◆ What is expected ◆
Lines with the word "game" are the ones wanted. Copy each of them from the entries below.

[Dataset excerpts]

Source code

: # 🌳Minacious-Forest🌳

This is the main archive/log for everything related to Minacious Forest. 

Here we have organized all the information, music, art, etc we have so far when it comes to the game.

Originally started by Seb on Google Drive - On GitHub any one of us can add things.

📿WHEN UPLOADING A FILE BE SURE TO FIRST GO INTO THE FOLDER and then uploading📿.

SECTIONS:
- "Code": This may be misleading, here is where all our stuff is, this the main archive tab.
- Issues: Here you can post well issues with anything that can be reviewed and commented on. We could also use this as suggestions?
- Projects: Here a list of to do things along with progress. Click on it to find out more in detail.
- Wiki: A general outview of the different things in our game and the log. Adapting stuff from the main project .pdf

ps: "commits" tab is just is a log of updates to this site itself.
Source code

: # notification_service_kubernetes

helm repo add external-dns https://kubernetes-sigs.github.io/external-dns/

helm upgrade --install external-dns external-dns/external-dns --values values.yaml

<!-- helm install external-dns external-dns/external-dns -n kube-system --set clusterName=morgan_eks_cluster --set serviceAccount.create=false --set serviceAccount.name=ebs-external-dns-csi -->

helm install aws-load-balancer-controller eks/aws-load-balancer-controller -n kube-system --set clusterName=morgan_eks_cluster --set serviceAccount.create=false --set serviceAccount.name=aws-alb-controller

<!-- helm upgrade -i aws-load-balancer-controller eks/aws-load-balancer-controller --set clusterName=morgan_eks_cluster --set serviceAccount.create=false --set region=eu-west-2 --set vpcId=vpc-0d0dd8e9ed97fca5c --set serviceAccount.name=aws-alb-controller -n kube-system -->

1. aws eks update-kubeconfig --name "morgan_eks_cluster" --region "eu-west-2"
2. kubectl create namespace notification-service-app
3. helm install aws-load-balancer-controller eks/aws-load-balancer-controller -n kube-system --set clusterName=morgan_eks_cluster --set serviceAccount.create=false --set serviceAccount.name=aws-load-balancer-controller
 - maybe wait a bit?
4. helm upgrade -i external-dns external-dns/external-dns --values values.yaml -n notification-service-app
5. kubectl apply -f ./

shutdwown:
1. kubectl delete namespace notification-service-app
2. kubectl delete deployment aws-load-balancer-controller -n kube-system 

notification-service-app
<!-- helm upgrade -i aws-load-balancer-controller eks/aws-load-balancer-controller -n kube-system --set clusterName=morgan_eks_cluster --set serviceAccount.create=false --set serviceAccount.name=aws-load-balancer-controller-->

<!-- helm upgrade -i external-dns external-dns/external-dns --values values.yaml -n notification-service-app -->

◆ Result for this exercise ◆
Here we have organized all the information, music, art, etc we have so far when it comes to the game.
- Wiki: A general outview of the different things in our game and the log. Adapting stuff from the main project .pdf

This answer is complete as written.